My Baka  used Crisco, which in later years, finding my own way through the kitchen, I always found odd.  Once I did a bit of investigating I figured it out.
When the sisters married the Americans, they brought Crisco home along with the Folgers and the Smirnoff.  Baka used to call the 'mast' (fat) she used in the cookies 'kokos fett'.  My life long I could never figure out what she used- what could  'kokos fett' actually be? Sounded like coconut (kokos in Pidgin Bosnian/German) but I never remember seeing any coconut butter or coconut oil in the kitchen.
The big mystery was solved when exploring the possibilities with my mother as to what type of fat she might have used, I remembered that it was preternaturally white.

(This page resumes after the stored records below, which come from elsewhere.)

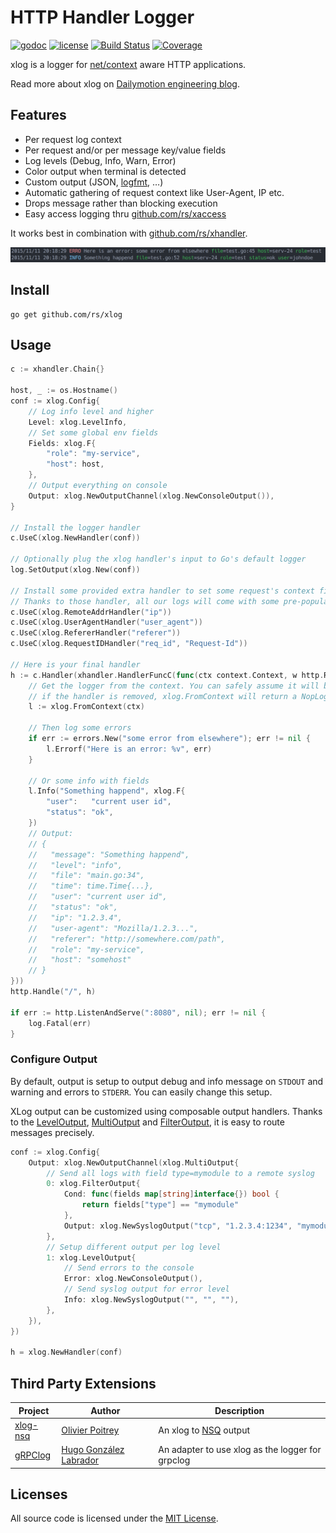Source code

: # HTTP Handler Logger

[![godoc](http://img.shields.io/badge/godoc-reference-blue.svg?style=flat)](https://godoc.org/github.com/rs/xlog) [![license](http://img.shields.io/badge/license-MIT-red.svg?style=flat)](https://raw.githubusercontent.com/rs/xlog/master/LICENSE) [![Build Status](https://travis-ci.org/rs/xlog.svg?branch=master)](https://travis-ci.org/rs/xlog) [![Coverage](http://gocover.io/_badge/github.com/rs/xlog)](http://gocover.io/github.com/rs/xlog)

xlog is a logger for [net/context](https://godoc.org/golang.org/x/net/context) aware HTTP applications.

Read more about xlog on [Dailymotion engineering blog](http://engineering.dailymotion.com/our-way-to-go/).

## Features

- Per request log context
- Per request and/or per message key/value fields
- Log levels (Debug, Info, Warn, Error)
- Color output when terminal is detected
- Custom output (JSON, [logfmt](https://github.com/kr/logfmt), …)
- Automatic gathering of request context like User-Agent, IP etc.
- Drops message rather than blocking execution
- Easy access logging thru [github.com/rs/xaccess](https://github.com/rs/xaccess)

It works best in combination with [github.com/rs/xhandler](https://github.com/rs/xhandler).

![](screenshot.png)

## Install

    go get github.com/rs/xlog

## Usage

```go
c := xhandler.Chain{}

host, _ := os.Hostname()
conf := xlog.Config{
    // Log info level and higher
    Level: xlog.LevelInfo,
    // Set some global env fields
    Fields: xlog.F{
        "role": "my-service",
        "host": host,
    },
    // Output everything on console
    Output: xlog.NewOutputChannel(xlog.NewConsoleOutput()),
}

// Install the logger handler
c.UseC(xlog.NewHandler(conf))

// Optionally plug the xlog handler's input to Go's default logger
log.SetOutput(xlog.New(conf))

// Install some provided extra handler to set some request's context fields.
// Thanks to those handler, all our logs will come with some pre-populated fields.
c.UseC(xlog.RemoteAddrHandler("ip"))
c.UseC(xlog.UserAgentHandler("user_agent"))
c.UseC(xlog.RefererHandler("referer"))
c.UseC(xlog.RequestIDHandler("req_id", "Request-Id"))

// Here is your final handler
h := c.Handler(xhandler.HandlerFuncC(func(ctx context.Context, w http.ResponseWriter, r *http.Request) {
    // Get the logger from the context. You can safely assume it will be always there,
    // if the handler is removed, xlog.FromContext will return a NopLogger
    l := xlog.FromContext(ctx)

    // Then log some errors
    if err := errors.New("some error from elsewhere"); err != nil {
        l.Errorf("Here is an error: %v", err)
    }

    // Or some info with fields
    l.Info("Something happend", xlog.F{
        "user":   "current user id",
        "status": "ok",
    })
    // Output:
    // {
    //   "message": "Something happend",
    //   "level": "info",
    //   "file": "main.go:34",
    //   "time": time.Time{...},
    //   "user": "current user id",
    //   "status": "ok",
    //   "ip": "1.2.3.4",
    //   "user-agent": "Mozilla/1.2.3...",
    //   "referer": "http://somewhere.com/path",
    //   "role": "my-service",
    //   "host": "somehost"
    // }
}))
http.Handle("/", h)

if err := http.ListenAndServe(":8080", nil); err != nil {
    log.Fatal(err)
}
```

### Configure Output

By default, output is setup to output debug and info message on `STDOUT` and warning and errors to `STDERR`. You can easily change this setup.

XLog output can be customized using composable output handlers. Thanks to the [LevelOutput](https://godoc.org/github.com/rs/xlog#LevelOutput), [MultiOutput](https://godoc.org/github.com/rs/xlog#MultiOutput) and [FilterOutput](https://godoc.org/github.com/rs/xlog#FilterOutput), it is easy to route messages precisely.

```go
conf := xlog.Config{
    Output: xlog.NewOutputChannel(xlog.MultiOutput{
        // Send all logs with field type=mymodule to a remote syslog
        0: xlog.FilterOutput{
            Cond: func(fields map[string]interface{}) bool {
                return fields["type"] == "mymodule"
            },
            Output: xlog.NewSyslogOutput("tcp", "1.2.3.4:1234", "mymodule"),
        },
        // Setup different output per log level
        1: xlog.LevelOutput{
            // Send errors to the console
            Error: xlog.NewConsoleOutput(),
            // Send syslog output for error level
            Info: xlog.NewSyslogOutput("", "", ""),
        },
    }),
})

h = xlog.NewHandler(conf)
```

## Third Party Extensions

| Project | Author | Description |
|---------|--------|-------------|
| [xlog-nsq](https://github.com/rs/xlog-nsq) | [Olivier Poitrey](https://github.com/rs) | An xlog to [NSQ](http://nsq.io) output
| [gRPClog](https://github.com/clawio/grpcxlog) | [Hugo González Labrador](https://github.com/labkode) | An adapter to use xlog as the logger for grpclog

## Licenses

All source code is licensed under the [MIT License](https://raw.github.com/rs/xlog/master/LICENSE).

That's how we figured out it must have been Crisco.
Last year I made them half with Crisco and half with Butter. Crisco was easy to work with, but the taste was definitely compromised. It still tasted good - but that weird aftertaste of Crisco was really strong. So, I prefer to use Butter. I am going to assume that Baka used Crisco because my mom brought home  a new, cool,  American food that no one had ever seen  before.In that little Alpine kaf, we were definitely the glamorous and Bohemian off Broadway set.  In the day Crisco was probably pure awesomeness.

5 comments:

  1. Does anyone knows where to buy Crisco in either Bosnia or Croatia? I was buying it in Germany (supermarkets of Karstadt department stores) and American shop in Vienna, but I've run out of it long time ago...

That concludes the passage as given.